I want to gobble in CSV files containing numeric data. Each file will have between 500 and 150,000 fields. (Yes that's right 150K :). The first line of the CSV will have the column names (headers). Each CSV file can have different field names and a different number of fields. If anyone is acquainted with esxtop batch mode output From VMware hypervisors), you know what I'm talking about. I'm relatively new to Splunk, but what I want to eventually accomplish is to write a dashboard that will be able to manipulate the data found in these fields. If you've seen the ESXplot python tool (that I wrote) , you will get the idea. Any help on how I might begin to look at this would be helpful.
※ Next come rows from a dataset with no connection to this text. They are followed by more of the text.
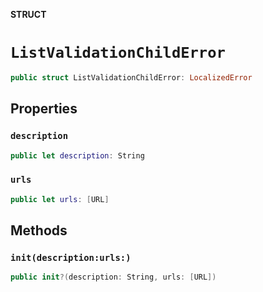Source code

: **STRUCT**

# `ListValidationChildError`

```swift
public struct ListValidationChildError: LocalizedError
```

## Properties
### `description`

```swift
public let description: String
```

### `urls`

```swift
public let urls: [URL]
```

## Methods
### `init(description:urls:)`

```swift
public init?(description: String, urls: [URL])
```
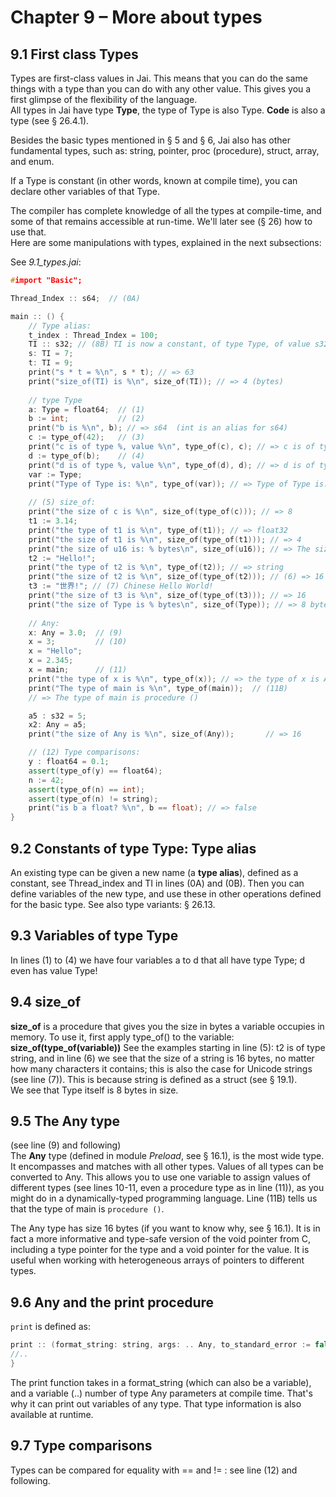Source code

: # Chapter 9 – More about types

## 9.1 First class Types
Types are first-class values in Jai. This means that you can do the same things with a type than you can do with any other value. This gives you a first glimpse of the flexibility of the language.  
All types in Jai have type **Type**, the type of Type is also Type.
**Code** is also a type (see § 26.4.1).

Besides the basic types mentioned in § 5 and § 6, Jai also has  other fundamental types, such as: string, pointer, proc (procedure), struct, array, and enum.

If a Type is constant (in other words, known at compile time),
you can declare other variables of that Type.  

The compiler has complete knowledge of all the types at compile-time, and some of that remains accessible at run-time. We'll later see (§ 26) how to use that.  
Here are some manipulations with types, explained in the next subsections:

See *9.1_types.jai*:

```c++
#import "Basic";

Thread_Index :: s64;  // (0A)

main :: () {
    // Type alias:
    t_index : Thread_Index = 100;
    TI :: s32; // (8B) TI is now a constant, of type Type, of value s32.
    s: TI = 7;
    t: TI = 9;
    print("s * t = %\n", s * t); // => 63
    print("size_of(TI) is %\n", size_of(TI)); // => 4 (bytes)    
    
    // type Type
    a: Type = float64;  // (1)
    b := int;           // (2)
    print("b is %\n", b); // => s64  (int is an alias for s64)
    c := type_of(42);   // (3)
    print("c is of type %, value %\n", type_of(c), c); // => c is of type Type, value s64
    d := type_of(b);    // (4)
    print("d is of type %, value %\n", type_of(d), d); // => d is of type Type, value Type
    var := Type;
    print("Type of Type is: %\n", type_of(var)); // => Type of Type is: Type
 
    // (5) size_of:
    print("the size of c is %\n", size_of(type_of(c))); // => 8
    t1 := 3.14; 
    print("the type of t1 is %\n", type_of(t1)); // => float32
    print("the size of t1 is %\n", size_of(type_of(t1))); // => 4
    print("the size of u16 is: % bytes\n", size_of(u16)); // => The size of u16 is: 2 bytes
    t2 := "Hello!";
    print("the type of t2 is %\n", type_of(t2)); // => string
    print("the size of t2 is %\n", size_of(type_of(t2))); // (6) => 16
    t3 := "世界!"; // (7) Chinese Hello World!
    print("the size of t3 is %\n", size_of(type_of(t3))); // => 16
    print("the size of Type is % bytes\n", size_of(Type)); // => 8 bytes
    
    // Any:
    x: Any = 3.0;  // (9)
    x = 3;         // (10)
    x = "Hello";
    x = 2.345;
    x = main;      // (11)
    print("the type of x is %\n", type_of(x)); // => the type of x is Any
    print("The type of main is %\n", type_of(main));  // (11B)
    // => The type of main is procedure ()

    a5 : s32 = 5;
    x2: Any = a5;
    print("the size of Any is %\n", size_of(Any));       // => 16

    // (12) Type comparisons:
    y : float64 = 0.1;
    assert(type_of(y) == float64);
    n := 42;
    assert(type_of(n) == int);
    assert(type_of(n) != string);
    print("is b a float? %\n", b == float); // => false
}
```

## 9.2 Constants of type Type: Type alias
An existing type can be given a new name (a **type alias**), defined as a constant, see Thread_index and TI in lines (0A) and (0B). Then you can define variables of the new type, and use these in other operations defined for the basic type. 
See also type variants: § 26.13.

## 9.3 Variables of type Type
In lines (1) to (4) we have four variables a to d that all have type Type; d even has value Type!  

## 9.4 size_of
**size_of** is a procedure that gives you the size in bytes a variable occupies in memory.
To use it, first apply type_of() to the variable:     **size_of(type_of(variable))**
See the examples starting in line (5):
t2 is of type string, and in line (6) we see that the size of a string is 16 bytes, no matter how many characters it contains; this is also the case for Unicode strings (see line (7)). This is because string is defined as a struct (see § 19.1).  
We see that Type itself is 8 bytes in size.

## 9.5 The Any type
(see line (9) and following)  
The **Any** type (defined in module _Preload_, see § 16.1), is the most wide type. It encompasses and matches with all other types. Values of all types can be converted to Any.
This allows you to use one variable to assign values of different types (see lines 10-11, even a procedure type as in line (11)), as you might do in a dynamically-typed programming language. Line (11B) tells us that the type of main is `procedure ()`.

The Any type has size 16 bytes (if you want to know why, see § 16.1). It is in fact a more informative and type-safe version of the void pointer from C, including a type pointer for the type and a void pointer for the value.
It is useful when working with heterogeneous arrays of pointers to different types.

## 9.6 Any and the print procedure
`print` is defined as:

```c++
print :: (format_string: string, args: .. Any, to_standard_error := false) -> bytes_printed: s64 {
//..
}
```

The print function takes in a format_string (which can also be a variable), and a variable (..) number of type Any parameters at compile time. That's why it can print out variables of any type. That type information is also available at runtime. 

## 9.7 Type comparisons
Types can be compared for equality with == and != : see line (12) and following.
To answer your second question, each distinct file can have a different set of field names. Part of the field name will be the hostname of the machine writing it, if ther are say, 50 VMs running, there may be 100 - 1000 metrics or each of those VMs. Now under each field there will be data, but a 15 minute run can only have 750 samples, so you can generate very wide but somewhat shallow CSV files.
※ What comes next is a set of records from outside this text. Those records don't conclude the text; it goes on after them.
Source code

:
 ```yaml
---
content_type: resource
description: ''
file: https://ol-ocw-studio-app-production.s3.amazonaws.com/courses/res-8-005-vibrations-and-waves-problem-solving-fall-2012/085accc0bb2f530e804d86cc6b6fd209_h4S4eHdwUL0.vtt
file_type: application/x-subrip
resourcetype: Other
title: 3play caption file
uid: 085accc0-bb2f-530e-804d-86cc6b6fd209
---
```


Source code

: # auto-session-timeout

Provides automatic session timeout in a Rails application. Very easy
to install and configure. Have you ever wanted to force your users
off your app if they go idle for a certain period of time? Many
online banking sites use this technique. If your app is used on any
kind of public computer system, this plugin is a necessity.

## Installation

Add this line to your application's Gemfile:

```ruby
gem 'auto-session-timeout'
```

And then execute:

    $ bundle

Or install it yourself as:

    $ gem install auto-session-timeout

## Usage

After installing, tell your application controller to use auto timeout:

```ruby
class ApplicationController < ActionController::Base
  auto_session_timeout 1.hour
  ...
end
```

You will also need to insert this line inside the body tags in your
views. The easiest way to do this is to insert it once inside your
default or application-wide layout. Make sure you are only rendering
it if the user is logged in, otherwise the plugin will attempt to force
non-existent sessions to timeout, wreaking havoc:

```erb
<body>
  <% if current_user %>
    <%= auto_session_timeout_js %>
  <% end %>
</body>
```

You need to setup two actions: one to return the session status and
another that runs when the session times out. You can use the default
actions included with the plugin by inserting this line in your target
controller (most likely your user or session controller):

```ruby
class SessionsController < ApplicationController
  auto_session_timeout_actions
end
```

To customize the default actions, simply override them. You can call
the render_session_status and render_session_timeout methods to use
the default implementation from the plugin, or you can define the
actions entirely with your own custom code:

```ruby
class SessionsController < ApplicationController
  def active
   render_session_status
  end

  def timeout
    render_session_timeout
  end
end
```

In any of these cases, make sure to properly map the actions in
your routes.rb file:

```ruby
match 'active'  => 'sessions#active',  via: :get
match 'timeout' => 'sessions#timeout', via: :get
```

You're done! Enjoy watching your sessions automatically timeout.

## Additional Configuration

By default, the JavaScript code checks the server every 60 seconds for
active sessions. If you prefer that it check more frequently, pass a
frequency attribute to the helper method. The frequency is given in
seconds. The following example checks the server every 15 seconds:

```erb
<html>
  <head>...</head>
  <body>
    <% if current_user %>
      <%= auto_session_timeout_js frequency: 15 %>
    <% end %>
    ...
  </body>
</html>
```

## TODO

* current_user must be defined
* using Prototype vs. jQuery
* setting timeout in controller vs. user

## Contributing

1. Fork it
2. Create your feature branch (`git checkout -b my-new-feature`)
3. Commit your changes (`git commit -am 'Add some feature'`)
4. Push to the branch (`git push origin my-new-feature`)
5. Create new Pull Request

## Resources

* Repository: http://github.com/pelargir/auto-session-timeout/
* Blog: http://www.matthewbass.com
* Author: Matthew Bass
This is the way performance data comes out of VMware ESX hypervisors, to see how it might be used, see www.durganetworks.com/esxplot. I wrote a python program that allows the user to navigate through this "sea of data". I'd like to make a Splunkable version.
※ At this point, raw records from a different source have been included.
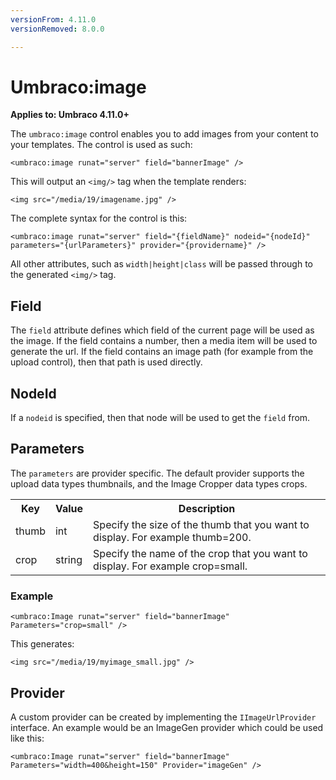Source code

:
 ```yaml
---
versionFrom: 4.11.0
versionRemoved: 8.0.0

---
```


# Umbraco:image

**Applies to: Umbraco 4.11.0+**

The `umbraco:image` control enables you to add images from your content to your templates. The control is used as such:

    <umbraco:image runat="server" field="bannerImage" />

This will output an `<img/>` tag when the template renders:

    <img src="/media/19/imagename.jpg" />

The complete syntax for the control is this:

    <umbraco:image runat="server" field="{fieldName}" nodeid="{nodeId}" parameters="{urlParameters}" provider="{providername}" />

All other attributes, such as `width|height|class` will be passed through to the generated `<img/>` tag.

## Field
The `field` attribute defines which field of the current page will be used as the image. If the field contains a number, then a media item will be used to generate the url. If the field contains an image path (for example from the upload control), then that path is used directly.

## NodeId
If a `nodeid` is specified, then that node will be used to get the `field` from.

## Parameters
The `parameters` are provider specific. The default provider supports the upload data types thumbnails, and the Image Cropper data types crops.

<table>
    <tr>
        <th>Key</th>
        <th>Value</th>
        <th>Description</th>
    </tr>
    <tr>
        <td>thumb</td>
        <td>int</td>
        <td>Specify the size of the thumb that you want to display. For example thumb=200.</td>
    </tr>
    <tr>
        <td>crop</td>
        <td>string</td>
        <td>Specify the name of the crop that you want to display. For example crop=small.</td>
    </tr>
</table>

### Example

    <umbraco:Image runat="server" field="bannerImage" Parameters="crop=small" />

This generates:

    <img src="/media/19/myimage_small.jpg" />

## Provider
A custom provider can be created by implementing the `IImageUrlProvider` interface. An example would be an ImageGen provider which could be used like this:

    <umbraco:Image runat="server" field="bannerImage" Parameters="width=400&height=150" Provider="imageGen" />

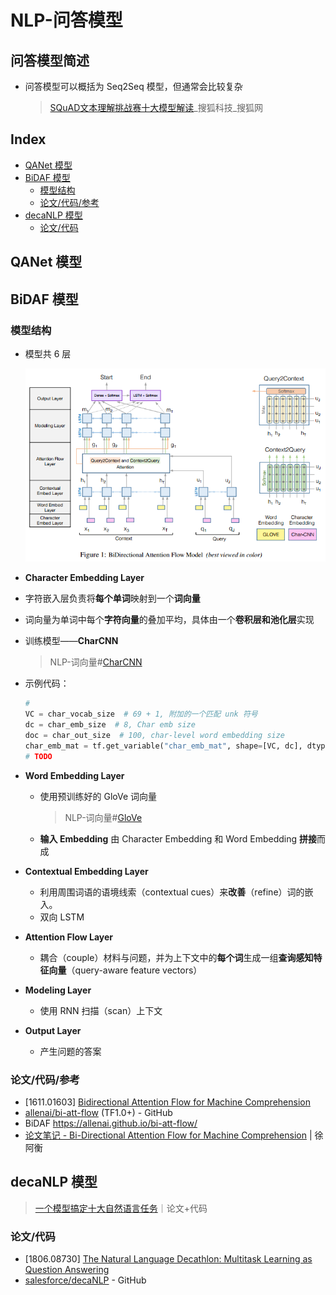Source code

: NLP-问答模型
===

问答模型简述
---
- 问答模型可以概括为 Seq2Seq 模型，但通常会比较复杂
  > [SQuAD文本理解挑战赛十大模型解读](https://www.sohu.com/a/216468593_500659)_搜狐科技_搜狐网 

Index
---
<!-- TOC -->

- [QANet 模型](#qanet-模型)
- [BiDAF 模型](#bidaf-模型)
  - [模型结构](#模型结构)
  - [论文/代码/参考](#论文代码参考)
- [decaNLP 模型](#decanlp-模型)
  - [论文/代码](#论文代码)

<!-- /TOC -->

## QANet 模型

## BiDAF 模型

### 模型结构
- 模型共 6 层
  <div align="center"><img src="../assets/TIM截图20180808232139.png" height="" /></div>
  
-  **Character Embedding Layer**
  - 字符嵌入层负责将**每个单词**映射到一个**词向量**
  - 词向量为单词中每个**字符向量**的叠加平均，具体由一个**卷积层和池化层**实现
  - 训练模型——**CharCNN**
    > NLP-词向量#[CharCNN](./NLP-词向量.md#charcnn-字向量)
  - 示例代码：
    ```Python
    # 
    VC = char_vocab_size  # 69 + 1, 附加的一个匹配 unk 符号
    dc = char_emb_size  # 8, Char emb size
    doc = char_out_size  # 100, char-level word embedding size
    char_emb_mat = tf.get_variable("char_emb_mat", shape=[VC, dc], dtype='float')
    # TODO
    ```
- **Word Embedding Layer**
  - 使用预训练好的 GloVe 词向量
    > NLP-词向量#[GloVe](./NLP-词向量.md#glove)
  - **输入 Embedding** 由 Character Embedding 和 Word Embedding **拼接**而成
- **Contextual Embedding Layer**
  - 利用周围词语的语境线索（contextual cues）来**改善**（refine）词的嵌入。
  - 双向 LSTM
- **Attention Flow Layer**
  - 耦合（couple）材料与问题，并为上下文中的**每个词**生成一组**查询感知特征向量**（query-aware feature vectors）
- **Modeling Layer**
  - 使用 RNN 扫描（scan）上下文
- **Output Layer**
  - 产生问题的答案


### 论文/代码/参考
- [1611.01603] [Bidirectional Attention Flow for Machine Comprehension](https://arxiv.org/abs/1611.01603) 
- [allenai/bi-att-flow](https://github.com/allenai/bi-att-flow/tree/dev) (TF1.0+) - GitHub
- BiDAF https://allenai.github.io/bi-att-flow/
- [论文笔记 - Bi-Directional Attention Flow for Machine Comprehension](http://www.shuang0420.com/2018/04/01/论文笔记%20-%20Bi-Directional%20Attention%20Flow%20for%20Machine%20Comprehension/) | 徐阿衡 

## decaNLP 模型
> [一个模型搞定十大自然语言任务](https://www.toutiao.com/i6569393480089469454)｜论文+代码 

### 论文/代码
- [1806.08730] [The Natural Language Decathlon: Multitask Learning as Question Answering](https://arxiv.org/abs/1806.08730) 
- [salesforce/decaNLP](https://github.com/salesforce/decaNLP) - GitHub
If not all the fields are populated for all events, then it may make sense to use a python input script to convert the CSV-style input into a list of key=value
pairs instead. There are pros/cons for either approach, but it may be worth considering some kind of pre-processing.
Well maybe not key-value unless the value is a list of values across time. i.e mars.edu/CPU0/%RDY will have 750 samples under it, one every 2 seconds.
This is just about the approach that our developers are using on our forthcoming VMWare app (s/python/perl/g).
As far as indexing the files, Splunk should be okay with that. All you might need is to increase settings for TRUNCATE, which cuts off lines after 50000 characters. Splunk can handle lines of a few million characters at least, though I'm not sure how the UI will do in certain browsers.
However, for pulling fields out, you can do things a couple of ways. You can either have Splunk generate the field extraction configs from the file contents as it reads and indexes them (here), or you can generate them yourself into the props.conf and transforms.conf files.
I have no idea at what point, if any, a large number of fields (and I am suspicious about the necessity and meaningfulness of a table with purportedly 150k fields) will cause either the generation of configs or the extraction of fields using those configs to fail.
Also, how many files? are the files at all patterned by name, e.g., files with a certain path have one common set of field, with another it will have another shared set?
not to be all, whatever, but 150k field names? how might these be generated or even used? i find it hard to imagine that there could not be some normalization performed on these to make it rather more manageable and meaningful.